Pakistan has been removed from the European Union’s list of countries with strategic deficiencies in their Anti Money Laundering/Countering the Financing of Terrorism (AML/CFT) regime. This is a significant achievement for Pakistan, which has been working tirelessly to address the deficiencies identified by the Financial Action Task Force (FATF).
The FATF is an intergovernmental organization that was established in 1989 to combat money laundering and terrorist financing. It sets standards and promotes effective implementation of legal, regulatory, and operational measures for combating these activities. The FATF identifies countries that are deficient in their AML/CFT regimes and places them on a “grey list” or a “black list” depending on the severity of their deficiencies.
Pakistan was placed on the FATF’s grey list in 2018, which meant that it had deficiencies in its AML/CFT regime that needed to be addressed. Pakistan was given an action plan by the FATF, which it had to implement to address these deficiencies. The action plan included measures such as improving the supervision of financial institutions, enhancing the transparency of beneficial ownership information, and strengthening the legal framework for combating money laundering and terrorist financing.
The EU’s decision comes after the FATF decided in June 2021 to retain Pakistan on its “grey list” for failing to meet certain anti-money laundering and counterterrorism financing standards. However, since then, Pakistan has taken several measures to address the deficiencies identified by the FATF.
For instance, Pakistan has enacted new legislation to curb money laundering and terrorist financing, and it has established a new autonomous financial intelligence unit, the Pakistan Financial Monitoring Unit (PFMU), to enhance its ability to detect and prevent financial crimes. Furthermore, the government has been proactive in freezing assets of suspected terrorists and cracking down on illegal Hawala and Hundi operators.

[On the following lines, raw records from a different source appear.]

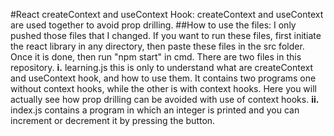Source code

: #React createContext and useContext Hook:
createContext and useContext are used together to avoid prop drilling.
##How to use the files:
I only pushed those files that I changed. If you want to run these files, first initiate the react library in any directory, then paste these files in the src folder.
Once it is done, then run "npm start" in cmd. There are two files in this repository.
**i.** learning.js this is only to understand what are createContext and useContext hook, and how to use them. It contains two programs one without context hooks, while 
the other is with context hooks. Here you will actually see how prop drilling can be avoided with use of context hooks.
**ii.** index.js contains a program in which an integer is printed and you can increment or 
decrement it by pressing the button.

The EU’s decision is a welcome development for Pakistan, which has been struggling to revive its economy amid the COVID-19 pandemic. The removal from the list will provide a boost to Pakistan’s image in the international community and enhance its attractiveness as an investment destination.
The removal of Pakistan from the EU’s list of countries with strategic deficiencies in the AML/CFT regime is a positive development that will benefit Pakistan’s economy. It is a testament to the government’s efforts to enhance the financial system’s transparency and effectiveness, and it will facilitate trade and investment between Pakistan and the EU. Pakistan must continue to work towards strengthening its AML/CFT accordingly to the requirements of the organization.